I swear the man hasn't softened at all as he grinds his hips against me.

"How about we—"

"Yes," I agree instantly.

"Grab a shower and eat while watching a movie?"

He throws his head back, laughing at me when he watches my face fall because that's not what I thought he was going to suggest.

Chapter 28

Rooster

It is absolutely insane how I can go from more content than I can ever recall being to a sense of foreboding hitting me in the chest like a freight train.

The pleasure I felt earlier with Morgan was unprecedented.

We grabbed a shower, but with unspoken rules, we didn't take things any further. Sitting in bed with her, arguing over what to watch on television, felt natural. We laughed, joked, and teased each other for our complete opposite likes in movies and television series before settling on a show about animals in the Arctic.

There was no awkwardness. Silent moments were spent holding her hand or with my arm wrapped around her back. When she snuggled deeper into my embrace, I felt a sense of wholeness that I hadn't felt in a long time. It's as if she wedged herself into a part of me that I didn't know was missing.

She dozed in my arms, and when I reached over to turn off the lamp, she sleepily asked if she could stay in bed with me, chuckling sleepily when I told her I'd hold her down if she tried to leave.

As content as I was, I still couldn't fall asleep.

And that's how I find myself right now, with her in my arms, face buried in my chest.

I should be internally celebrating, but of course, this is the opportunity my mind takes to wander. As it does, doubt begins to settle inside of me.

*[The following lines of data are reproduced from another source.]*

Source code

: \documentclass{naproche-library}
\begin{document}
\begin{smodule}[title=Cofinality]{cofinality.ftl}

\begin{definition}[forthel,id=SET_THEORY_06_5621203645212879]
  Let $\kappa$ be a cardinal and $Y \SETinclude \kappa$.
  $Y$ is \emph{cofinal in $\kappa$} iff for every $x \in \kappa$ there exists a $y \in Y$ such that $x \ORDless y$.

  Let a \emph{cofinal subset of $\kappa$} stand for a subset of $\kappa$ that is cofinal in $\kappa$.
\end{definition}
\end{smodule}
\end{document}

Henry had no reason to reach out to me or tell me to take care of our girl while he was working. I go years at a time without any contact from my twin, but I can't let myself forget that he placed her in my life. Since Henry has never been one to give gifts without expecting something in return, I should know better than to think this situation is any different.

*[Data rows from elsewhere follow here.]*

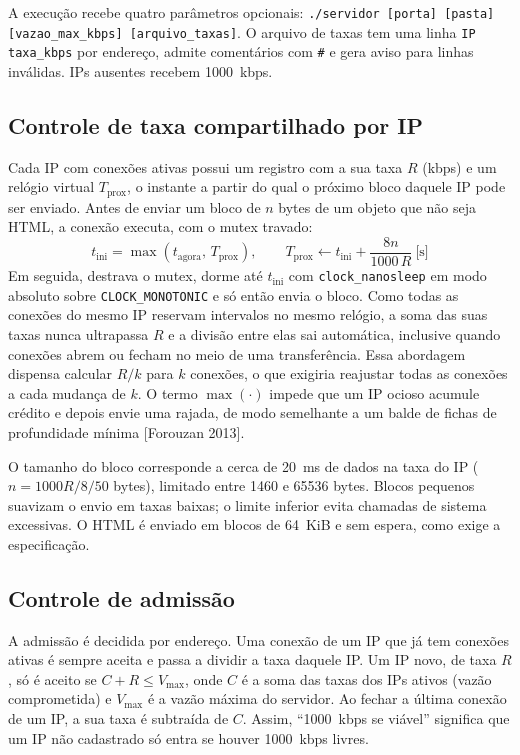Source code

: \documentclass[12pt,a4paper]{article}
\begin{document}
A execução recebe quatro parâmetros opcionais:
\texttt{./servidor [porta] [pasta] [vazao\_max\_kbps] [arquivo\_taxas]}.
O arquivo de taxas tem uma linha \texttt{IP taxa\_kbps} por endereço, admite comentários
com \texttt{\#} e gera aviso para linhas inválidas. IPs ausentes recebem 1000~kbps.

\subsection{Controle de taxa compartilhado por IP}

Cada IP com conexões ativas possui um registro com a sua taxa $R$ (kbps) e um relógio
virtual $T_{\mathrm{prox}}$, o instante a partir do qual o próximo bloco daquele IP pode
ser enviado. Antes de enviar um bloco de $n$ bytes de um objeto que não seja HTML, a
conexão executa, com o mutex travado:
\begin{equation}
t_{\mathrm{ini}} = \max\left(t_{\mathrm{agora}},\, T_{\mathrm{prox}}\right), \qquad
T_{\mathrm{prox}} \leftarrow t_{\mathrm{ini}} + \frac{8n}{1000\,R}\ \text{[s]}
\end{equation}
Em seguida, destrava o mutex, dorme até $t_{\mathrm{ini}}$ com
\texttt{clock\_nanosleep} em modo absoluto sobre \texttt{CLOCK\_MONOTONIC} e só então
envia o bloco. Como todas as conexões do mesmo IP reservam intervalos no mesmo relógio,
a soma das suas taxas nunca ultrapassa $R$ e a divisão entre elas sai automática,
inclusive quando conexões abrem ou fecham no meio de uma transferência. Essa abordagem
dispensa calcular $R/k$ para $k$ conexões, o que exigiria reajustar todas as conexões a
cada mudança de $k$. O termo $\max(\cdot)$ impede que um IP ocioso acumule crédito e
depois envie uma rajada, de modo semelhante a um balde de fichas de profundidade
mínima [Forouzan 2013].

O tamanho do bloco corresponde a cerca de 20~ms de dados na taxa do IP
($n = 1000R/8/50$ bytes), limitado entre 1460 e 65536 bytes. Blocos pequenos suavizam o
envio em taxas baixas; o limite inferior evita chamadas de sistema excessivas. O HTML é
enviado em blocos de 64~KiB e sem espera, como exige a especificação.

\subsection{Controle de admissão}

A admissão é decidida por endereço. Uma conexão de um IP que já tem conexões ativas é
sempre aceita e passa a dividir a taxa daquele IP. Um IP novo, de taxa $R$, só é aceito se
$C + R \le V_{\max}$, onde $C$ é a soma das taxas dos IPs ativos (vazão comprometida) e
$V_{\max}$ é a vazão máxima do servidor. Ao fechar a última conexão de um IP, a sua taxa é
subtraída de $C$. Assim, ``1000~kbps se viável'' significa que um IP não cadastrado só
entra se houver 1000~kbps livres.
\end{document}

As the hours drag on, my mind refusing to settle, I begin to grow uneasy.

Why has she stayed attached to me? I know my value and worth, but Twisted is so very talented in what he does. He's fit, and objectively speaking, he's a good-looking guy.

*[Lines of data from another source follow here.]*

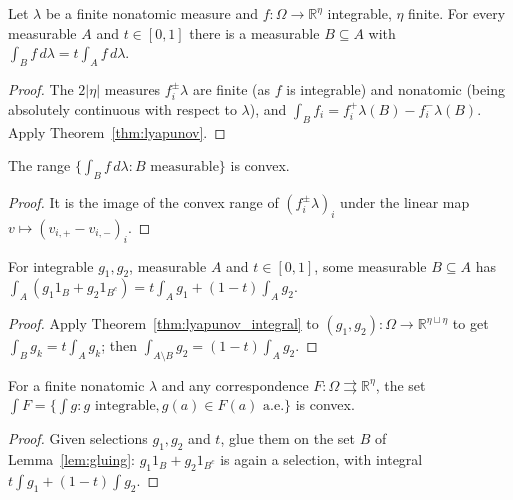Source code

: \begin{theorem}
\label{thm:lyapunov_integral}
\leanok
{}
Let $\lambda$ be a finite nonatomic measure and $f\colon \Omega \to \mathbb{R}^\eta$ integrable, $\eta$ finite. For every
measurable $A$ and $t \in [0,1]$ there is a measurable $B \subseteq A$ with $\int_B f\,d\lambda = t \int_A f\,d\lambda$.
\end{theorem}
\begin{proof}
\leanok
The $2|\eta|$ measures $f_i^{\pm}\lambda$ are finite (as $f$ is integrable) and nonatomic (being absolutely continuous
with respect to $\lambda$), and $\int_B f_i = f_i^+\lambda(B) - f_i^-\lambda(B)$. Apply Theorem~\ref{thm:lyapunov}.
\end{proof}

\begin{corollary}
\label{cor:convex_integral_range}
\leanok
{}
The range $\{\int_B f\,d\lambda : B \text{ measurable}\}$ is convex.
\end{corollary}
\begin{proof}
\leanok
It is the image of the convex range of $(f_i^{\pm}\lambda)_{i}$ under the linear map $v \mapsto (v_{i,+} - v_{i,-})_i$.
\end{proof}

\begin{lemma}[Gluing]
\label{lem:gluing}
\leanok
{}
For integrable $g_1, g_2$, measurable $A$ and $t \in [0,1]$, some measurable $B \subseteq A$ has
$\int_A (g_1 1_B + g_2 1_{B^c}) = t \int_A g_1 + (1-t)\int_A g_2$.
\end{lemma}
\begin{proof}
\leanok
Apply Theorem~\ref{thm:lyapunov_integral} to $(g_1, g_2)\colon \Omega \to \mathbb{R}^{\eta \sqcup \eta}$ to get
$\int_B g_k = t \int_A g_k$; then $\int_{A \setminus B} g_2 = (1-t)\int_A g_2$.
\end{proof}

\begin{theorem}
\label{thm:convex_selection_integral}
\leanok
{}
For a finite nonatomic $\lambda$ and any correspondence $F\colon \Omega \rightrightarrows \mathbb{R}^\eta$, the set
$\int F = \{\int g : g \text{ integrable}, g(a) \in F(a) \text{ a.e.}\}$ is convex.
\end{theorem}
\begin{proof}
\leanok
Given selections $g_1, g_2$ and $t$, glue them on the set $B$ of Lemma~\ref{lem:gluing}: $g_1 1_B + g_2 1_{B^c}$ is again
a selection, with integral $t\int g_1 + (1-t)\int g_2$.
\end{proof}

Morgan didn't want him. She zeroed in on me, the nerdy IT guy, who looks exactly like the man who traumatized her.

The longer I think about it, the less sense it makes unless she picked me for a reason. There haven't been any red flags that I've noticed, but that doesn't mean that she isn't just a great actress. It's very possible that she has been bread-crumbing me, giving me exactly what I didn't know I was looking for until she presented it to me.